▶ GOAL OF THE EXERCISE: Go through the records, and copy each line in which the string "links" is present.

═══ RECORD EXCERPTS

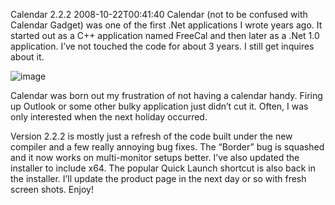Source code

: Calendar 2.2.2
2008-10-22T00:41:40
Calendar (not to be confused with Calendar Gadget) was one of the first .Net applications I wrote years ago. It started out as a C++ application named FreeCal and then later as a .Net 1.0 application. I’ve not touched the code for about 3 years. I still get inquires about it.

![image](/cdn/images/blog/Calendar2.2.2_121D1/image.png)

Calendar was born out my frustration of not having a calendar handy. Firing up Outlook or some other bulky application just didn’t cut it. Often, I was only interested when the next holiday occurred.

Version 2.2.2 is mostly just a refresh of the code built under the new compiler and a few really annoying bug fixes. The “Border” bug is squashed and it now works on multi-monitor setups better. I’ve also updated the installer to include x64. The popular Quick Launch shortcut is also back in the installer. I’ll update the product page in the next day or so with fresh screen shots. Enjoy!
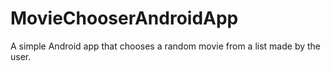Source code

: # MovieChooserAndroidApp
A simple Android app that chooses a random movie from a list made by the user.
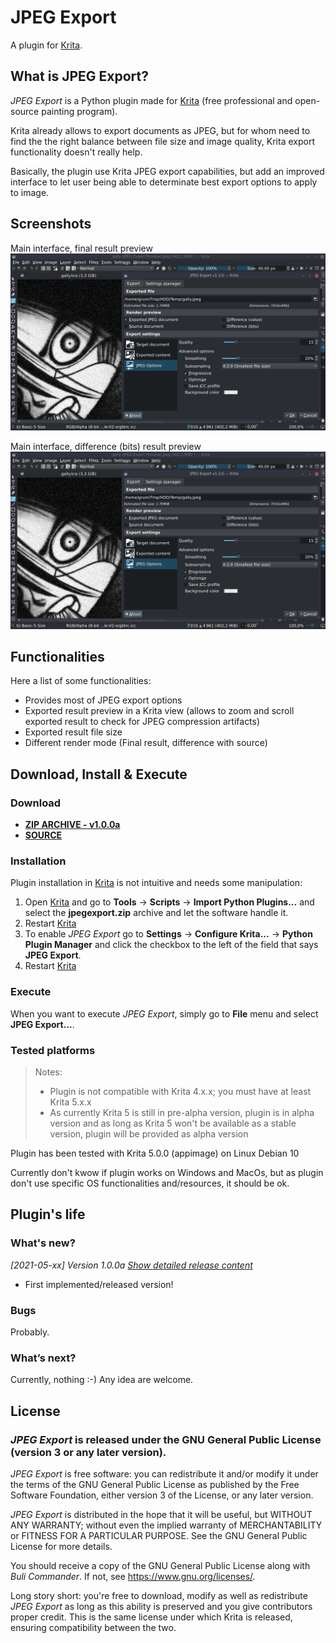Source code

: # JPEG Export

A plugin for [Krita](https://krita.org).


## What is JPEG Export?
*JPEG Export* is a Python plugin made for [Krita](https://krita.org) (free professional and open-source painting program).


Krita already allows to export documents as JPEG, but for whom need to find the the right balance between file size and image quality, Krita export functionality doesn't really help.

Basically, the plugin use Krita JPEG export capabilities, but add an improved interface to let user being able to determinate best export options to apply to image.


## Screenshots

Main interface, final result preview
![Main interface](https://github.com/Grum999/JPEGExport/raw/main/screenshots/main-final.jpeg)

Main interface, difference (bits) result preview
![Main interface](https://github.com/Grum999/JPEGExport/raw/main/screenshots/main-final.jpeg)


## Functionalities

Here a list of some functionalities:
- Provides most of JPEG export options
- Exported result preview in a Krita view (allows to zoom and scroll exported result to check for JPEG compression artifacts)
- Exported result file size
- Different render mode (Final result, difference with source)


## Download, Install & Execute

### Download
+ **[ZIP ARCHIVE - v1.0.0a](https://github.com/Grum999/JPEGExport/releases/download/1.0.0a/jpegexport.zip)**
+ **[SOURCE](https://github.com/Grum999/JPEGExport)**


### Installation

Plugin installation in [Krita](https://krita.org) is not intuitive and needs some manipulation:

1. Open [Krita](https://krita.org) and go to **Tools** -> **Scripts** -> **Import Python Plugins...** and select the **jpegexport.zip** archive and let the software handle it.
2. Restart [Krita](https://krita.org)
3. To enable *JPEG Export* go to **Settings** -> **Configure Krita...** -> **Python Plugin Manager** and click the checkbox to the left of the field that says **JPEG Export**.
4. Restart [Krita](https://krita.org)


### Execute

When you want to execute *JPEG Export*, simply go to **File** menu and select **JPEG Export...**.


### Tested platforms

> Notes:
> - Plugin is not compatible with Krita 4.x.x; you must have at least Krita 5.x.x
> - As currently Krita 5 is still in pre-alpha version, plugin is in alpha version and as long as Krita 5 won't be available as a stable version, plugin will be provided as alpha version

Plugin has been tested with Krita 5.0.0 (appimage) on Linux Debian 10

Currently don't kwow if plugin works on Windows and MacOs, but as plugin don't use specific OS functionalities and/resources, it should be ok.



## Plugin's life

### What's new?

_[2021-05-xx] Version 1.0.0a_ *[Show detailed release content](https://github.com/Grum999/JPEGExport/blob/main/releases-notes/RELEASE-1.0.0a.md)*

- First implemented/released version!



### Bugs

Probably.



### What’s next?

Currently, nothing :-)
Any idea are welcome.


## License

### *JPEG Export* is released under the GNU General Public License (version 3 or any later version).

*JPEG Export* is free software: you can redistribute it and/or modify it under the terms of the GNU General Public License as published by the Free Software Foundation, either version 3 of the License, or any later version.

*JPEG Export* is distributed in the hope that it will be useful, but WITHOUT ANY WARRANTY; without even the implied warranty of MERCHANTABILITY or FITNESS FOR A PARTICULAR PURPOSE. See the GNU General Public License for more details.

You should receive a copy of the GNU General Public License along with *Buli Commander*. If not, see <https://www.gnu.org/licenses/>.


Long story short: you're free to download, modify as well as redistribute *JPEG Export* as long as this ability is preserved and you give contributors proper credit. This is the same license under which Krita is released, ensuring compatibility between the two.
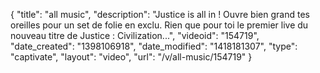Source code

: {
    "title": "all music",
    "description": "Justice is all in ! Ouvre bien grand tes oreilles pour un set de folie en exclu. Rien que pour toi le premier live du nouveau titre de Justice : Civilization...",
    "videoid": "154719",
    "date_created": "1398106918",
    "date_modified": "1418181307",
    "type": "captivate",
    "layout": "video",
    "url": "\/v\/all-music\/154719"
}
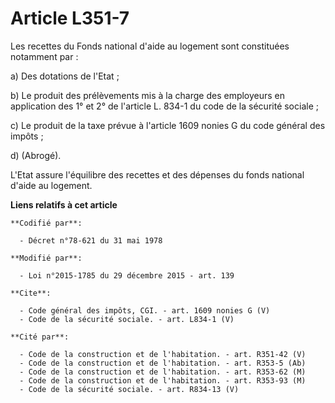 # Article L351-7

Les recettes du Fonds national d'aide au logement sont constituées notamment par : 

a) Des dotations de l'Etat ; 

b) Le produit des prélèvements mis à la charge des employeurs en application des 1° et 2° de l'article L. 834-1 du code de la
sécurité sociale ; 

c) Le produit de la taxe prévue à l'article 1609 nonies G du code général des impôts ; 

d) (Abrogé). 

L'Etat assure l'équilibre des recettes et des dépenses du fonds national d'aide au logement.

**Liens relatifs à cet article**

	**Codifié par**:

	  - Décret n°78-621 du 31 mai 1978

	**Modifié par**:

	  - Loi n°2015-1785 du 29 décembre 2015 - art. 139

	**Cite**:

	  - Code général des impôts, CGI. - art. 1609 nonies G (V)
	  - Code de la sécurité sociale. - art. L834-1 (V)

	**Cité par**:

	  - Code de la construction et de l'habitation. - art. R351-42 (V)
	  - Code de la construction et de l'habitation. - art. R353-5 (Ab)
	  - Code de la construction et de l'habitation. - art. R353-62 (M)
	  - Code de la construction et de l'habitation. - art. R353-93 (M)
	  - Code de la sécurité sociale. - art. R834-13 (V)
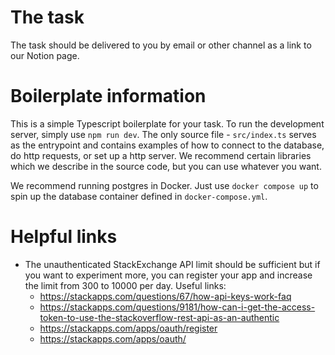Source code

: # The task

The task should be delivered to you by email or other channel as a link to our Notion page.

# Boilerplate information

This is a simple Typescript boilerplate for your task.
To run the development server, simply use `npm run dev`.
The only source file - `src/index.ts` serves as the entrypoint and contains
examples of how to connect to the database, do http requests, or set up a http server.
We recommend certain libraries which we describe in the source code, but you can use whatever you want.

We recommend running postgres in Docker. Just use `docker compose up` to spin up the database container
defined in `docker-compose.yml`.


# Helpful links

- The unauthenticated StackExchange API limit should be sufficient but if you want to experiment more,
  you can register your app and increase the limit from 300 to 10000 per day. Useful links:
  - https://stackapps.com/questions/67/how-api-keys-work-faq
  - https://stackapps.com/questions/9181/how-can-i-get-the-access-token-to-use-the-stackoverflow-rest-api-as-an-authentic
  - https://stackapps.com/apps/oauth/register
  - https://stackapps.com/apps/oauth/
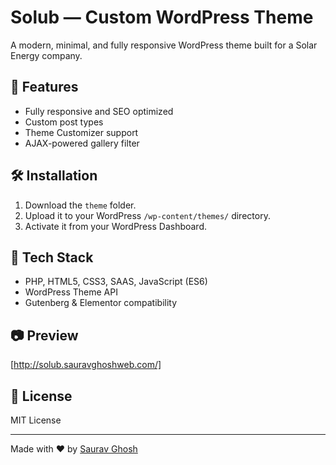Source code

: # Solub — Custom WordPress Theme

A modern, minimal, and fully responsive WordPress theme built for a Solar Energy company.

## 🌟 Features
- Fully responsive and SEO optimized
- Custom post types
- Theme Customizer support
- AJAX-powered gallery filter

## 🛠️ Installation
1. Download the `theme` folder.
2. Upload it to your WordPress `/wp-content/themes/` directory.
3. Activate it from your WordPress Dashboard.

## 🧩 Tech Stack
- PHP, HTML5, CSS3, SAAS, JavaScript (ES6)
- WordPress Theme API
- Gutenberg & Elementor compatibility

## 📷 Preview
[http://solub.sauravghoshweb.com/]

## 📄 License
MIT License

---

Made with ❤️ by [Saurav Ghosh](https://github.com/saurav-ghosh)
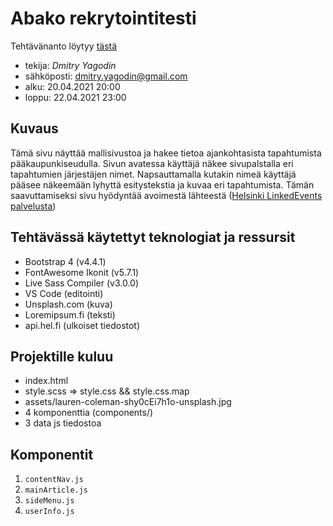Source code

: # Abako rekrytointitesti

Tehtävänanto löytyy [tästä](https://www.abako.fi/rekrytointi/rekry.html)

- tekija: *Dmitry Yagodin*
- sähköposti: dmitry.yagodin@gmail.com
- alku: 20.04.2021 20:00
- loppu: 22.04.2021 23:00

## Kuvaus
Tämä sivu näyttää mallisivustoa ja hakee tietoa ajankohtasista tapahtumista pääkaupunkiseudulla.
Sivun avatessa käyttäjä näkee sivupalstalla eri tapahtumien järjestäjen nimet.
Napsauttamalla kutakin nimeä käyttäjä pääsee näkeemään lyhyttä esitystekstia ja kuvaa eri tapahtumista.
Tämän saavuttamiseksi sivu hyödyntää avoimestä lähteestä ([Helsinki LinkedEvents palvelusta](https://dev.hel.fi/apis/linkedevents))

## Tehtävässä käytettyt teknologiat ja ressursit
- Bootstrap 4 (v4.4.1)
- FontAwesome Ikonit (v5.7.1)
- Live Sass Compiler (v3.0.0)
- VS Code (editointi)
- Unsplash.com (kuva)
- Loremipsum.fi (teksti)
- api.hel.fi (ulkoiset tiedostot)

## Projektille kuluu
- index.html
- style.scss => style.css && style.css.map
- assets/lauren-coleman-shy0cEi7h1o-unsplash.jpg
- 4 komponenttia (components/)
- 3 data js tiedostoa

## Komponentit
1. `contentNav.js`
2. `mainArticle.js`
3. `sideMenu.js`
4. `userInfo.js`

══════

▶ RESULT OF THIS TASK:
# Helpful links
  you can register your app and increase the limit from 300 to 10000 per day. Useful links:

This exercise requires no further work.